* [Work to complete] Below are the records; locate each line with the word "This" and copy it.

* [Excerpted data]
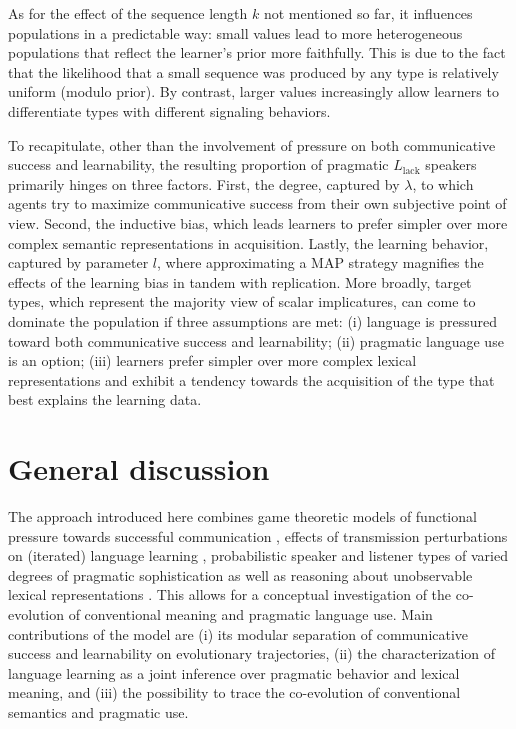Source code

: \documentclass[a4paper, 11pt]{article}
\theoremstyle{Satz}
\newcommand{\mylang}[1]{\ensuremath{L_{\text{#1}}}\xspace} %
\newcommand{\Llack}{\mylang{lack}}
\begin{document}
As for the effect of the sequence length $k$ not mentioned so far, it influences populations in
a predictable way: small values lead to more heterogeneous populations that reflect the
learner's prior more faithfully. This is due to the fact that the likelihood that a small
sequence was produced by any type is relatively uniform (modulo prior). By contrast, larger
values increasingly allow learners to differentiate types with different signaling behaviors.

To recapitulate, other than the involvement of pressure on both communicative success and learnability,
the resulting proportion of pragmatic $\Llack$ speakers primarily hinges on three
factors. First, the degree, captured by $\lambda$, to which agents try to maximize
communicative success from their own subjective point of view. Second, the inductive bias,
which leads learners to prefer simpler over more complex semantic representations in
acquisition. Lastly, the learning behavior, captured by parameter $l$, where approximating a
MAP strategy magnifies the effects of the learning bias in tandem with replication. More broadly,
target types, which represent the majority view of scalar implicatures, can come to
dominate the population if three assumptions are met: (i) language is pressured toward both
communicative success and learnability; (ii) pragmatic language use is an option; (iii) learners prefer
simpler over more complex lexical representations and exhibit a tendency towards the
acquisition of the type that best explains the learning data.


\section{General discussion}\label{sec:discussion}

The approach introduced here combines game theoretic models of functional pressure towards
successful communication \citep{nowak+krakauer:1999}, effects of transmission perturbations on
(iterated) language learning \citep{griffiths+kalish:2007}, probabilistic speaker and listener
types of varied degrees of pragmatic sophistication \citep{frank+goodman:2012,
  franke+jaeger:2014} as well as reasoning about unobservable lexical representations
\citep{bergen+etal:2012,bergen+etal:2016}. This allows for a conceptual investigation of the
co-evolution of conventional meaning and pragmatic language use. Main contributions of the
model are (i) its modular separation of communicative success and learnability on evolutionary
trajectories, (ii) the characterization of language learning as a joint inference over
pragmatic behavior and lexical meaning, and (iii) the possibility to trace the co-evolution of
conventional semantics and pragmatic use.
\end{document}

* [Result]
learner's prior more faithfully. This is due to the fact that the likelihood that a small
\citep{bergen+etal:2012,bergen+etal:2016}. This allows for a conceptual investigation of the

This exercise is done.